Notice
Since ibc-go v10, there are two versions of the protocol in the same release: IBC classic and IBC v2. The protocols are seperate - a connection uses either IBC classic or IBC v2
High-level overview of IBC v2
For a high level overview of IBC v2, please refer to this blog post. For a more detailed understanding of the IBC v2 protocol, please refer to the IBC v2 protocol specification. If you are interested in using the cannonical deployment of IBC v2, connecting Cosmos chains and Ethereum, take a look at the IBC Eureka documentation to get started.High-level overview of IBC Classic
The following diagram shows how IBC works at a high level:- IBC/TAO comprises the Transport, Authentication, and Ordering of packets, i.e. the infrastructure layer.

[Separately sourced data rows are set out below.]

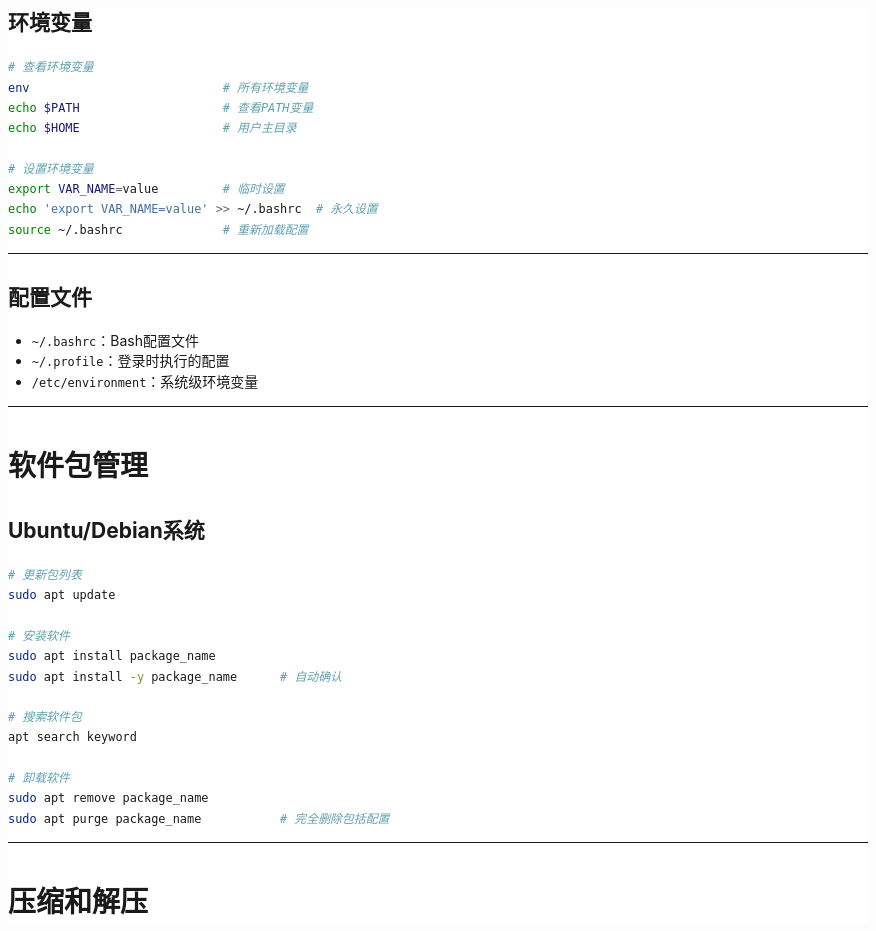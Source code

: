 ## 环境变量

```bash
# 查看环境变量
env                           # 所有环境变量
echo $PATH                    # 查看PATH变量
echo $HOME                    # 用户主目录

# 设置环境变量
export VAR_NAME=value         # 临时设置
echo 'export VAR_NAME=value' >> ~/.bashrc  # 永久设置
source ~/.bashrc              # 重新加载配置
```

---


## 配置文件

- `~/.bashrc`：Bash配置文件
- `~/.profile`：登录时执行的配置
- `/etc/environment`：系统级环境变量

---


# 软件包管理

## Ubuntu/Debian系统

```bash
# 更新包列表
sudo apt update

# 安装软件
sudo apt install package_name
sudo apt install -y package_name      # 自动确认

# 搜索软件包
apt search keyword

# 卸载软件
sudo apt remove package_name
sudo apt purge package_name           # 完全删除包括配置
```

---


# 压缩和解压

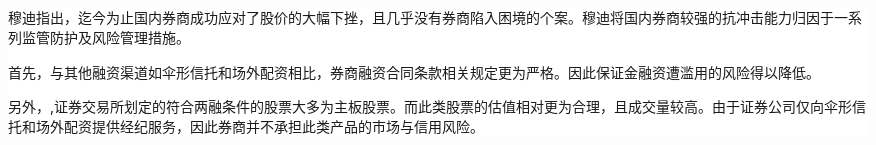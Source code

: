


    
穆迪指出，迄今为止国内券商成功应对了股价的大幅下挫，且几乎没有券商陷入困境的个案。穆迪将国内券商较强的抗冲击能力归因于一系列监管防护及风险管理措施。






























    
首先，与其他融资渠道如伞形信托和场外配资相比，券商融资合同条款相关规定更为严格。因此保证金融资遭滥用的风险得以降低。






























    
另外，,证券交易所划定的符合两融条件的股票大多为主板股票。而此类股票的估值相对更为合理，且成交量较高。由于证券公司仅向伞形信托和场外配资提供经纪服务，因此券商并不承担此类产品的市场与信用风险。




















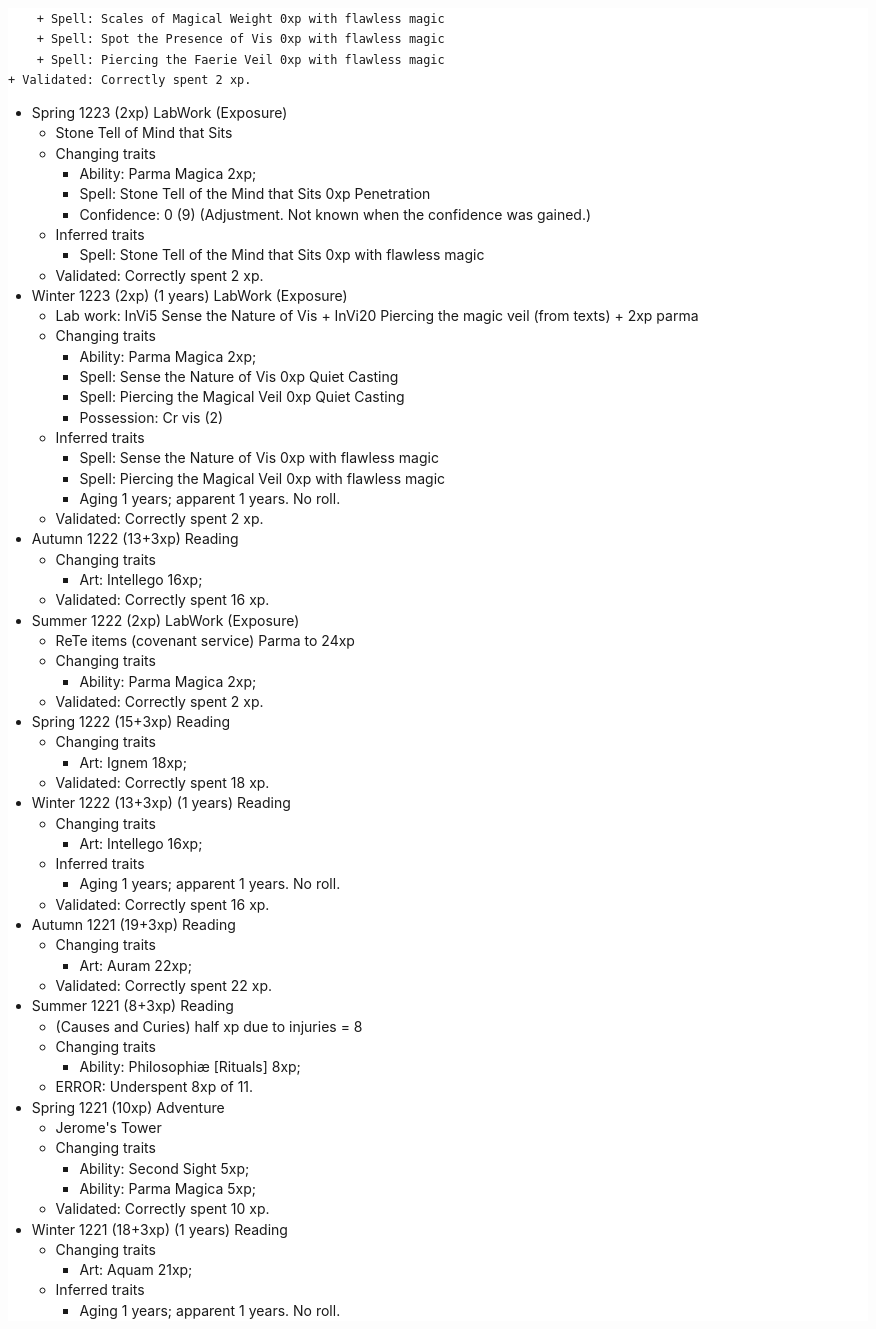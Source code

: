         + Spell: Scales of Magical Weight 0xp with flawless magic
        + Spell: Spot the Presence of Vis 0xp with flawless magic
        + Spell: Piercing the Faerie Veil 0xp with flawless magic
    + Validated: Correctly spent 2 xp.
+ Spring 1223 (2xp) LabWork (Exposure)
    + Stone Tell of Mind that Sits 
    + Changing traits
        + Ability: Parma Magica 2xp; 
        + Spell: Stone Tell of the Mind that Sits 0xp Penetration
        + Confidence: 0 (9) (Adjustment.  Not known when the confidence was gained.)
    + Inferred traits
        + Spell: Stone Tell of the Mind that Sits 0xp with flawless magic
    + Validated: Correctly spent 2 xp.
+ Winter 1223 (2xp) (1 years) LabWork (Exposure)
    + Lab work: InVi5 Sense the Nature of Vis + InVi20 Piercing the magic veil (from texts) + 2xp parma
    + Changing traits
        + Ability: Parma Magica 2xp; 
        + Spell: Sense the Nature of Vis 0xp Quiet Casting
        + Spell: Piercing the Magical Veil 0xp Quiet Casting
        + Possession: Cr vis (2)
    + Inferred traits
        + Spell: Sense the Nature of Vis 0xp with flawless magic
        + Spell: Piercing the Magical Veil 0xp with flawless magic
        + Aging 1 years; apparent 1 years. No roll. 
    + Validated: Correctly spent 2 xp.
+ Autumn 1222 (13+3xp) Reading
    + Changing traits
        + Art: Intellego 16xp; 
    + Validated: Correctly spent 16 xp.
+ Summer 1222 (2xp) LabWork (Exposure)
    + ReTe items (covenant service) Parma to 24xp
    + Changing traits
        + Ability: Parma Magica 2xp; 
    + Validated: Correctly spent 2 xp.
+ Spring 1222 (15+3xp) Reading
    + Changing traits
        + Art: Ignem 18xp; 
    + Validated: Correctly spent 18 xp.
+ Winter 1222 (13+3xp) (1 years) Reading
    + Changing traits
        + Art: Intellego 16xp; 
    + Inferred traits
        + Aging 1 years; apparent 1 years. No roll. 
    + Validated: Correctly spent 16 xp.
+ Autumn 1221 (19+3xp) Reading
    + Changing traits
        + Art: Auram 22xp; 
    + Validated: Correctly spent 22 xp.
+ Summer 1221 (8+3xp) Reading
    + (Causes and Curies) half xp due to injuries = 8
    + Changing traits
        + Ability: Philosophiæ [Rituals] 8xp; 
    + ERROR: Underspent 8xp of 11.
+ Spring 1221 (10xp) Adventure
    + Jerome's Tower
    + Changing traits
        + Ability: Second Sight 5xp; 
        + Ability: Parma Magica 5xp; 
    + Validated: Correctly spent 10 xp.
+ Winter 1221 (18+3xp) (1 years) Reading
    + Changing traits
        + Art: Aquam 21xp; 
    + Inferred traits
        + Aging 1 years; apparent 1 years. No roll.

- IBC/APP consists of the application handlers for the data packets being passed over the transport layer. These include but are not limited to fungible token transfers (ICS-20), NFT transfers (ICS-721), and interchain accounts (ICS-27).
- Application module: groups any application, middleware or smart contract that may wrap downstream application handlers to provide enhanced functionality.
- The chains depend on relayers to communicate. Relayers are the “physical” connection layer of IBC: off-chain processes responsible for relaying data between two chains running the IBC protocol by scanning the state of each chain, constructing appropriate datagrams, and executing them on the opposite chain as is allowed by the protocol.
- Many relayers can serve one or more channels to send messages between the chains.
- Each side of the connection uses the light client of the other chain to quickly verify incoming messages.